BULLHEAD CITY — Community members involved with the creation of monument signs to mark the main entrance of Bullhead City’s Rotary Park stood in front of it for a ribbon-cutting ceremony on Thursday.
There were so many people involved with getting the steel and sandstone monument sign erected at the corner of Lakeside and Riverview drives that the monument mostly was blocked from view.
And not all of those people were there.
Three local groups worked together on the monument sign: Bullhead City Rotary Club, Los Matadores de Bullhead City and the Legacy Foundation. All have been involved with projects in the park — and throughout the city — for many years.
Time and materials also were provided for the monument by many others in the community.

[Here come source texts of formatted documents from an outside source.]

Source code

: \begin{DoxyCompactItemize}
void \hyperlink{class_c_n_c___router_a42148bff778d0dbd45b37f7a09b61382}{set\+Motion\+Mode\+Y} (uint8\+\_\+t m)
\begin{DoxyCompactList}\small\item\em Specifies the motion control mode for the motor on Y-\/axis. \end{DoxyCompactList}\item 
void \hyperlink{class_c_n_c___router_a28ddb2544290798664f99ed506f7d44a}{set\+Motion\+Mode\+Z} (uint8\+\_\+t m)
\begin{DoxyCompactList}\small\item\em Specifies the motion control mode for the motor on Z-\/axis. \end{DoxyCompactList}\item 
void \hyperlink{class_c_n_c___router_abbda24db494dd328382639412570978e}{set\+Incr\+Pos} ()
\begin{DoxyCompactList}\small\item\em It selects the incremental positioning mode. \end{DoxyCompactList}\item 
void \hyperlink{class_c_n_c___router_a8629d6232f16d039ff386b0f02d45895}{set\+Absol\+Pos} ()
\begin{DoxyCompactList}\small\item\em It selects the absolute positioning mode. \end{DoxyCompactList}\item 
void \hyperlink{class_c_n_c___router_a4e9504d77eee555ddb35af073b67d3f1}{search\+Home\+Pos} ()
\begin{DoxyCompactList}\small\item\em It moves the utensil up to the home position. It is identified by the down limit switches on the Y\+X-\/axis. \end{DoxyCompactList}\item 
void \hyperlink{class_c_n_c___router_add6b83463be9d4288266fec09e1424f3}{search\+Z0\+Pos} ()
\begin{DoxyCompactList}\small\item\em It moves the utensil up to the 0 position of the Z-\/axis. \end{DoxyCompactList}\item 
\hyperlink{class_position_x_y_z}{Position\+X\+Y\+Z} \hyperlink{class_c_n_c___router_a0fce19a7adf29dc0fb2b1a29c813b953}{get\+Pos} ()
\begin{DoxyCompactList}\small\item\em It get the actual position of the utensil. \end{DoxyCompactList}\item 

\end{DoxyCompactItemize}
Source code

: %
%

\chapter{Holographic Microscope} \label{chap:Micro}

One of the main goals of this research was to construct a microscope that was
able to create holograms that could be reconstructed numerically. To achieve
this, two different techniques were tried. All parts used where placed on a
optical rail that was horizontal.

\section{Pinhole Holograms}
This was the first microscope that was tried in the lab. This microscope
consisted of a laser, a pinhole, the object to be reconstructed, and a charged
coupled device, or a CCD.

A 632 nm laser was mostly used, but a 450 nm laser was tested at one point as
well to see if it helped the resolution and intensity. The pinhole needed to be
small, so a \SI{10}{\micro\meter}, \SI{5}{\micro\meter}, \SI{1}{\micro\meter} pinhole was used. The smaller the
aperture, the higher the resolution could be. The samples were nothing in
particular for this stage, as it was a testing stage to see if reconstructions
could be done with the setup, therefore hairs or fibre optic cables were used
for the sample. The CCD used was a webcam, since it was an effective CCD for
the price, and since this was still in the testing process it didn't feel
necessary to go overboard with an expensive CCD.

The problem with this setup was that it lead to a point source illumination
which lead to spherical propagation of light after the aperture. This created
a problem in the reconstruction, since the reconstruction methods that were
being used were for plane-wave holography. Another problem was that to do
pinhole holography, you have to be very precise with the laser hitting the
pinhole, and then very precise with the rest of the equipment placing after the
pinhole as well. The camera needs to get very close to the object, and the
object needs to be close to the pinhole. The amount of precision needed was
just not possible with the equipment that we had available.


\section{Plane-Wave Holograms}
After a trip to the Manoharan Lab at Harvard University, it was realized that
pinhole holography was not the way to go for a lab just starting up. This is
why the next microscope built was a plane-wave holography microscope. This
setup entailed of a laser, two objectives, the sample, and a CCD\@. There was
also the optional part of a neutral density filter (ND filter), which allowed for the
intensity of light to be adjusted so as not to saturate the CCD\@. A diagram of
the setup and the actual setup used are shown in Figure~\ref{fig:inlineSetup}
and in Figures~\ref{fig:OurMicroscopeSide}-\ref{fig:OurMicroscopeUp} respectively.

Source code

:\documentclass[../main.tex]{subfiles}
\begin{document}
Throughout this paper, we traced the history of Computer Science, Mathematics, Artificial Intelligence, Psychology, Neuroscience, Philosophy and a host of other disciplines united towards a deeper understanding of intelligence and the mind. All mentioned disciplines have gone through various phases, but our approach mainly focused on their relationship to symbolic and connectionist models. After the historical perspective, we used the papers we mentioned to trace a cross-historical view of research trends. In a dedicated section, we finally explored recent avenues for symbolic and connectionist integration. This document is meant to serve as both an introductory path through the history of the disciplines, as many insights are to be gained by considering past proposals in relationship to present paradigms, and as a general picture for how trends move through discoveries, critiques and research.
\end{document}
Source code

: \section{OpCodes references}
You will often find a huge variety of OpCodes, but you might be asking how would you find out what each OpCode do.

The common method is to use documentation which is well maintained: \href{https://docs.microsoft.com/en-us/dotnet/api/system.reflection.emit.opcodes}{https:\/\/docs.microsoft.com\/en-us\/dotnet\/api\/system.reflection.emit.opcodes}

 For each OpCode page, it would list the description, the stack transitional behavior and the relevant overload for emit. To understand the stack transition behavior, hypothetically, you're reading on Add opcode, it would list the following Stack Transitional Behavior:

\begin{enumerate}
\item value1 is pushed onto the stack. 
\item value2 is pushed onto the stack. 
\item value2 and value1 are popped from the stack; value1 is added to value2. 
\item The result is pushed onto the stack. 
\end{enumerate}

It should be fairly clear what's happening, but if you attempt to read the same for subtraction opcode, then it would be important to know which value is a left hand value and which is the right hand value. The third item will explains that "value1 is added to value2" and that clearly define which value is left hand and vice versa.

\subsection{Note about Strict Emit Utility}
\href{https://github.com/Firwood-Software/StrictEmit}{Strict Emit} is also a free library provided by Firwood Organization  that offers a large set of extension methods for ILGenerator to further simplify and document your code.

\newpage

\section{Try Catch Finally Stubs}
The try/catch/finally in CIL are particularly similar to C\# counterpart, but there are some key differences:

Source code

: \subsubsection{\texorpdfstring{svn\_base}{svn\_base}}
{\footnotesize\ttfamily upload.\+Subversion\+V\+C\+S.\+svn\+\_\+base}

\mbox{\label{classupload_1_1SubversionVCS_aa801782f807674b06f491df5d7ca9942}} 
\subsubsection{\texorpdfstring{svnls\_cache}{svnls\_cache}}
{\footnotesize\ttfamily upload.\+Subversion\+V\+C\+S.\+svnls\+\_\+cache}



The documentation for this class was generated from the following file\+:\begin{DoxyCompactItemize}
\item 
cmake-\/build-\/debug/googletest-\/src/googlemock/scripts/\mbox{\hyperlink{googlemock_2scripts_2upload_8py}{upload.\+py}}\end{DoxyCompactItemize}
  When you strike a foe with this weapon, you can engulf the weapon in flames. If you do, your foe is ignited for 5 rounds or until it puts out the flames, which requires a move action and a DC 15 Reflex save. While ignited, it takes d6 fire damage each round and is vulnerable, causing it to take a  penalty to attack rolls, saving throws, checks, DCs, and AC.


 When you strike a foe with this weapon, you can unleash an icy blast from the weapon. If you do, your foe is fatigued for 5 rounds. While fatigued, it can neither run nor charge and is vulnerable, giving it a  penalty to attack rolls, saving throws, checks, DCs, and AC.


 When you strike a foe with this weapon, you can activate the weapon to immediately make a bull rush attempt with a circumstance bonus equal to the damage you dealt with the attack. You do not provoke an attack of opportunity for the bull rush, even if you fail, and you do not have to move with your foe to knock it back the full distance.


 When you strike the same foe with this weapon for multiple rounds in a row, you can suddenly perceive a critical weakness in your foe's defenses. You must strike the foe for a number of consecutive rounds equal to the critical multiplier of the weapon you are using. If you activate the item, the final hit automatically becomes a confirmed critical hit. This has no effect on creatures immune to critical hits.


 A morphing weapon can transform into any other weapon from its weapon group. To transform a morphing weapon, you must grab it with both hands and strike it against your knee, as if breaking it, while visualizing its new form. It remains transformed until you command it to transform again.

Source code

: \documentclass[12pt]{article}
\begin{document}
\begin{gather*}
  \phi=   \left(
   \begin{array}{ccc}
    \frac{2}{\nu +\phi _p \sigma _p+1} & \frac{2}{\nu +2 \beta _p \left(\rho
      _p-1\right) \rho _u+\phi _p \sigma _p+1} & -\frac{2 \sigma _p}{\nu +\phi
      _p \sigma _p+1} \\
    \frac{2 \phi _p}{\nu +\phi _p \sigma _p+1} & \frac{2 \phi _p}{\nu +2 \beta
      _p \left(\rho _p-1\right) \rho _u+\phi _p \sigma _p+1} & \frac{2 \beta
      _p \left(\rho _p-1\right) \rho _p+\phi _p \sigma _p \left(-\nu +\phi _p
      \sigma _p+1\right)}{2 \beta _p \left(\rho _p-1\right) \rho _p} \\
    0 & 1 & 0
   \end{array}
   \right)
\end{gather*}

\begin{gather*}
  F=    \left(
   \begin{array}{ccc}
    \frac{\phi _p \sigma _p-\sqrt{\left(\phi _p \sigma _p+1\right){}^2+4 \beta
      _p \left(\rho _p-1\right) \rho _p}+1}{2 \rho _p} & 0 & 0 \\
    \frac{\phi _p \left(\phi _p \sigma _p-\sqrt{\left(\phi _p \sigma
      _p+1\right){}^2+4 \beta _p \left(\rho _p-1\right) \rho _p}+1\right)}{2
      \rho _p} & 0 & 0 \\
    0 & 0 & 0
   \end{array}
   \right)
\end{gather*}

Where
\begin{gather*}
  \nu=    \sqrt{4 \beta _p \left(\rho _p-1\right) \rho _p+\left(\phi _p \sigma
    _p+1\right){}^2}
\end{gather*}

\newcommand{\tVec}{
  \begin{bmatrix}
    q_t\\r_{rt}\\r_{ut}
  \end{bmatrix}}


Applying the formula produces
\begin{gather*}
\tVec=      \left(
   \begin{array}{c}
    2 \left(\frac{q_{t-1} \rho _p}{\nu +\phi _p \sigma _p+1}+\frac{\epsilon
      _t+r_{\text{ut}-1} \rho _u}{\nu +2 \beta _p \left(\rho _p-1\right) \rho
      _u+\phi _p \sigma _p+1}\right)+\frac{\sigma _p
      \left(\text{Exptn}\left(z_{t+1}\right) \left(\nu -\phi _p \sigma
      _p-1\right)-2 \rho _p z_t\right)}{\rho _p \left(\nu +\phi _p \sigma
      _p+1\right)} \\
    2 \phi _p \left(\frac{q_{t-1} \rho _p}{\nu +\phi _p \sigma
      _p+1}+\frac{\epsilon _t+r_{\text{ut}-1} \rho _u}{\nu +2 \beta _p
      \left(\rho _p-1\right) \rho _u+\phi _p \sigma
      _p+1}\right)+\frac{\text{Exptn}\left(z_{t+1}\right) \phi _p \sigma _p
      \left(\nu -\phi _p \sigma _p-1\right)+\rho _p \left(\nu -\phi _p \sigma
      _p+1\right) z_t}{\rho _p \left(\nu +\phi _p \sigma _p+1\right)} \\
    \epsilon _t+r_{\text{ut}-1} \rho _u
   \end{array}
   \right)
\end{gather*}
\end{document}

Rotary Park sits on 300 acres of land next to the Colorado River. To cite from a highly abbreviated list of offerings, there are boat launches, a trail and beach as well as a sports complex used by visiting athletic groups virtually every weekend. There is a dog park and a skate park used by residents and visitors. Pickleball has increased in popularity in recent years and there are courts there for that sport, too — and one for tennis.
There are large ramadas for community gatherings and picnic areas for smaller events. And no park would be complete without a playground.
People who spoke at the ceremony also highlighted how the efforts of so many people over the years have made the facility what it is today. Each of those projects required groups and individuals working together.
“Parks and park facilities really strengthens a community,” said Dan Oehler, chairman of the Legacy Foundation who also is involved in the Rotary and Los Matadores.
Over the years, he said he has seen thousands of families use the park.
Rotary Park and other local parks provide “a linchpin to building great families,” Oehler said.
In February of 2018, Oehler and Ken Gregory, then-president of the Bullhead City Rotary Club, presented the concept for the sign to the city’s Parks and Recreation Commission. Gregory said at the time that the monument design was meant to be as spectacular and unique as the park itself, according to previous reports.
“We’re really proud of what Rotary Park has become,” Gregory told the commissioners.
Rotary Park has helped the city create a growing sports tourism industry that has helped boost the local economy.
Dave Heath, the city’s Parks and Recreation superintendent, noted that there are 30 more developable acres remaining in Rotary Park.
Heath grew up in Bullhead City and told people that when he was young the city’s two largest parks, Rotary and Community, had different names used by locals based on what was going on there in the old days.
Community Park was called “Trash Can Park” because it had a lot of trash cans on it. Rotary Park was known as the “Black Forest” because of the heavy, overgrown trees and brush.
The first development on the Rotary Park site was 10 acres for soccer playing. This was in the mid-1970s.
He said after the ceremony that he still finds it fun to give tours to new city employees, committee and commission appointees and members of community groups as well as the Legacy Foundation.
While citing the works of the Rotary, Los Matadores, the Legacy Foundation and other volunteers and park patrons, Heath said some of the credit for making Rotary and the city’s other parks successful also should go to City Manager Toby Cotter.